• TASK GOAL:
Nothing outside the range below should be printed. Output exactly the lines from the line with "- **(Guide)** [Adding" to the line with "- **(Guide)** [Deploy", both included.
===== RECORDS TO PROCESS
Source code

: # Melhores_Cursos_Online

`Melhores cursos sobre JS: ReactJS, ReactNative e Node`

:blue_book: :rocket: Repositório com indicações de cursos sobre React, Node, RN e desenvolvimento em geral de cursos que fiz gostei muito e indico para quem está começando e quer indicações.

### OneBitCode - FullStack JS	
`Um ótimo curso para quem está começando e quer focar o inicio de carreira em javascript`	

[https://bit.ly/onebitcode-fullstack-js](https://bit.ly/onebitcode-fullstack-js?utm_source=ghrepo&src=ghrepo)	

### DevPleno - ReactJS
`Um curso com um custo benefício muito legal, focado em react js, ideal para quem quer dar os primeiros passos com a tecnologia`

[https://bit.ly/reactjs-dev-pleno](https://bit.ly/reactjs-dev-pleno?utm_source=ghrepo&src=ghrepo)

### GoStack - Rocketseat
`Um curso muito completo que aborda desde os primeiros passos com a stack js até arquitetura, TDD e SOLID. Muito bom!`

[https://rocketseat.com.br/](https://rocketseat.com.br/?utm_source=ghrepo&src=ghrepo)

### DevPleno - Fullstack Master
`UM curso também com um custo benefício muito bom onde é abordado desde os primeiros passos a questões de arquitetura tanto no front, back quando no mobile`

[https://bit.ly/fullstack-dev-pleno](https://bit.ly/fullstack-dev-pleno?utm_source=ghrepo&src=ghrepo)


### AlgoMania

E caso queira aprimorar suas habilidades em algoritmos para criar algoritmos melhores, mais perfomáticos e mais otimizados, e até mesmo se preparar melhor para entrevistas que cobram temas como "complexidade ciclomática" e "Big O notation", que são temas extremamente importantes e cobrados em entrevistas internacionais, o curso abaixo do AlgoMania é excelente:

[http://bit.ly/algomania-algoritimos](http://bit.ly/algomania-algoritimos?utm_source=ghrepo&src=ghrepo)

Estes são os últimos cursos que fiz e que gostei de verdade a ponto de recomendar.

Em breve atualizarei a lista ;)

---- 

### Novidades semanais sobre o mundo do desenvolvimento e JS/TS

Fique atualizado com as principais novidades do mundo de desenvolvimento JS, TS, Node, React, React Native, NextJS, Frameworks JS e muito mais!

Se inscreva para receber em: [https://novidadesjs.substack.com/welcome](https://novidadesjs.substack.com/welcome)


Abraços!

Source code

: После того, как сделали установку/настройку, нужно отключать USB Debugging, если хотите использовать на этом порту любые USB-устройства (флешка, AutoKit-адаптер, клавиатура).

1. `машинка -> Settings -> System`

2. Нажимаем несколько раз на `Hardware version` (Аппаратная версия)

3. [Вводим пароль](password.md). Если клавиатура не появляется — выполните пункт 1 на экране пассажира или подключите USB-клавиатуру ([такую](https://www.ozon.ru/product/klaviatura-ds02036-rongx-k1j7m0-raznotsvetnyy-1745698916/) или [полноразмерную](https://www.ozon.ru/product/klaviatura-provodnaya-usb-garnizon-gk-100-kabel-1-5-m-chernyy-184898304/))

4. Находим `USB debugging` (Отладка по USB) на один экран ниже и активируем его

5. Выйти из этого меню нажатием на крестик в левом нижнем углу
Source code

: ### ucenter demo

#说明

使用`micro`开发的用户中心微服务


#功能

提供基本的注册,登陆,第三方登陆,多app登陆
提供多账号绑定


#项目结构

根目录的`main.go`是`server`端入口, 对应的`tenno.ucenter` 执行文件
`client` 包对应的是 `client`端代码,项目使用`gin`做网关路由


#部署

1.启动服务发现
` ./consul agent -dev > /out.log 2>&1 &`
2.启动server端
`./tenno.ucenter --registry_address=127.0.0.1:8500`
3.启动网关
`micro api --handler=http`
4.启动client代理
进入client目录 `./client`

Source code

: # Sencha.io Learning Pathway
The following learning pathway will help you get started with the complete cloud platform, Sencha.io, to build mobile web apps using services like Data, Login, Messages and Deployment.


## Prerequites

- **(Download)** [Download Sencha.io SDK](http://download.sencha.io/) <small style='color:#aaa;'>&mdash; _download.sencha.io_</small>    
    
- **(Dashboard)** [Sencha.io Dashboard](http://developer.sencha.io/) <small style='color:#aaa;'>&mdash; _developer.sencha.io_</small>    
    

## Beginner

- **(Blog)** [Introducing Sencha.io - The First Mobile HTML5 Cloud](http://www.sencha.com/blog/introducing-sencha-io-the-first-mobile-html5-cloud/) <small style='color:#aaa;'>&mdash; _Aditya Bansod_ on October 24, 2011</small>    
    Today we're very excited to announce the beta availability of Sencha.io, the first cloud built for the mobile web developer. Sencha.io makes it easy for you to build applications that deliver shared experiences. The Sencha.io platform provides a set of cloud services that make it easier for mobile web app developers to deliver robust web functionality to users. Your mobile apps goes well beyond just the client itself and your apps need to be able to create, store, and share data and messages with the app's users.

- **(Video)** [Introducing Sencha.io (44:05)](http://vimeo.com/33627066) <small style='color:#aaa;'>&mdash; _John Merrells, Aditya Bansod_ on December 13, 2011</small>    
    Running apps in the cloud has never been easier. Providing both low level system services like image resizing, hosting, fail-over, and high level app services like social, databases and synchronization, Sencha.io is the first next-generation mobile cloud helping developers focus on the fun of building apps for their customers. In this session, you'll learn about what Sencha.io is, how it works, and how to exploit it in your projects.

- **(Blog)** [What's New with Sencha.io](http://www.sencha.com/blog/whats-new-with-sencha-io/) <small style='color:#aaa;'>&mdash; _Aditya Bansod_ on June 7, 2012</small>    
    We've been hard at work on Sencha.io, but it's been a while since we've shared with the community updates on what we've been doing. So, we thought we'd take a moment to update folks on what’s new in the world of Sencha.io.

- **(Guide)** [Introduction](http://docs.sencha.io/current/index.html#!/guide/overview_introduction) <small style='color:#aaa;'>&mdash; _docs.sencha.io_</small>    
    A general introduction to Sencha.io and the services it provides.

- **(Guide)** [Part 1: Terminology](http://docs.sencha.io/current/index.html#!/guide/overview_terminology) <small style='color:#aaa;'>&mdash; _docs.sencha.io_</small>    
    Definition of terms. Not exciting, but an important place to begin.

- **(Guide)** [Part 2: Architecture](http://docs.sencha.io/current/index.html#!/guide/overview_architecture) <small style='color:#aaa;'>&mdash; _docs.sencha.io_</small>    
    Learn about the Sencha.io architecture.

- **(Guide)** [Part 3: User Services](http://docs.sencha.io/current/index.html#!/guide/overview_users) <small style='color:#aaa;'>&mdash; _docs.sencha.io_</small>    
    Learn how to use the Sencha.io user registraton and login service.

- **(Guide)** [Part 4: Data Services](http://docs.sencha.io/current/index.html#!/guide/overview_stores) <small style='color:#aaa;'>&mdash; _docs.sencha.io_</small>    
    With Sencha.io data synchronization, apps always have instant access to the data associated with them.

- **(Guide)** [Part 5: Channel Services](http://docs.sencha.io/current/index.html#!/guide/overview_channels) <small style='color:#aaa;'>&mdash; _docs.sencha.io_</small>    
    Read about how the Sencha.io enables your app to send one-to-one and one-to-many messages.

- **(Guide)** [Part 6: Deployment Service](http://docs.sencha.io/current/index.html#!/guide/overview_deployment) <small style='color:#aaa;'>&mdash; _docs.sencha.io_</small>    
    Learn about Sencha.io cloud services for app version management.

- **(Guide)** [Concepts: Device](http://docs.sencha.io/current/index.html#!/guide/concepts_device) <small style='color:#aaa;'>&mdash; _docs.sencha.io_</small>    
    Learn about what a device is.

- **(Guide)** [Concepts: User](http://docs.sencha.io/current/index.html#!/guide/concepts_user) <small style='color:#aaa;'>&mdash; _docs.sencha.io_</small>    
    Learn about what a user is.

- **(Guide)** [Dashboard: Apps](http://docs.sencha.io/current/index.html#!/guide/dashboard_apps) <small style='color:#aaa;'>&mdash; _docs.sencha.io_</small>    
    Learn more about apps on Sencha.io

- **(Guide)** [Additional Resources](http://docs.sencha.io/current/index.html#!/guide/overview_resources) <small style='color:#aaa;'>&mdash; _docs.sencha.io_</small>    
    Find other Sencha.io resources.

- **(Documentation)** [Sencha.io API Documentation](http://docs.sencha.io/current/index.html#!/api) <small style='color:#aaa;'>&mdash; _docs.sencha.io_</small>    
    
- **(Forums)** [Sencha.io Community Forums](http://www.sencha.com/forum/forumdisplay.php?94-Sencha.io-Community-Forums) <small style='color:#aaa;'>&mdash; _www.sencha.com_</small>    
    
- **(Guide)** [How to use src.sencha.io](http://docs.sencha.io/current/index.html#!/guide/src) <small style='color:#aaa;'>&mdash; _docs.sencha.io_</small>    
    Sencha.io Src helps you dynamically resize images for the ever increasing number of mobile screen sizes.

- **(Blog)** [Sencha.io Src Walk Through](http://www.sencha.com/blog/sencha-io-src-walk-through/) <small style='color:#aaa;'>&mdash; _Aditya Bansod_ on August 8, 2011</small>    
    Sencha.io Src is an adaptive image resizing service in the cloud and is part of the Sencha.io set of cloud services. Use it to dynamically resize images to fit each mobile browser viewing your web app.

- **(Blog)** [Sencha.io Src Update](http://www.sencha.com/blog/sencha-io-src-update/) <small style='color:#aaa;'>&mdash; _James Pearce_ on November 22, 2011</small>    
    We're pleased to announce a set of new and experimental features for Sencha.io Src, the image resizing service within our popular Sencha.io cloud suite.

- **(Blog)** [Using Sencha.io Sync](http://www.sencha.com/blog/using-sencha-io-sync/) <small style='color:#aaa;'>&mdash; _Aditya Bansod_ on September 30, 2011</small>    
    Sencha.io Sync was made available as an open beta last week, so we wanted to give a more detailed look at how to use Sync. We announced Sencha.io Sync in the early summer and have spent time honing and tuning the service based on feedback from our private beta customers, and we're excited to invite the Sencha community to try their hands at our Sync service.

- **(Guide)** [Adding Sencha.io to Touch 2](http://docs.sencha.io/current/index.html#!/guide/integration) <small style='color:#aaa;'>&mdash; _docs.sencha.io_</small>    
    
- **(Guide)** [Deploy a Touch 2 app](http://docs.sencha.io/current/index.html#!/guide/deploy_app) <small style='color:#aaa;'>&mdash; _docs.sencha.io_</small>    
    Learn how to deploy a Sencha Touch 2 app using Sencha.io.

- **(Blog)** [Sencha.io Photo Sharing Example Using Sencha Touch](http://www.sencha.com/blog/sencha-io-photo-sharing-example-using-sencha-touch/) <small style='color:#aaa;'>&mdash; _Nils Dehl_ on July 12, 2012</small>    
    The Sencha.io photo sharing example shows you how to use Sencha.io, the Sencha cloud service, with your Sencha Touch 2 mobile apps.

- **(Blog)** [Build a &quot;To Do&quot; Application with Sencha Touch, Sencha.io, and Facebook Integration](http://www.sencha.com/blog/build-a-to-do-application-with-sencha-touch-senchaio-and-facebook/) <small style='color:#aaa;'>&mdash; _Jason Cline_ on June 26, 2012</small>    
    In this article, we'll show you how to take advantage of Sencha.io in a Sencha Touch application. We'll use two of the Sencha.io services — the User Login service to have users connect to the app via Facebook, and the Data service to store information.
==========
• SOLUTION FOR THIS PROBLEM:
- **(Guide)** [Adding Sencha.io to Touch 2](http://docs.sencha.io/current/index.html#!/guide/integration) <small style='color:#aaa;'>&mdash; _docs.sencha.io_</small>    
    
- **(Guide)** [Deploy a Touch 2 app](http://docs.sencha.io/current/index.html#!/guide/deploy_app) <small style='color:#aaa;'>&mdash; _docs.sencha.io_</small>    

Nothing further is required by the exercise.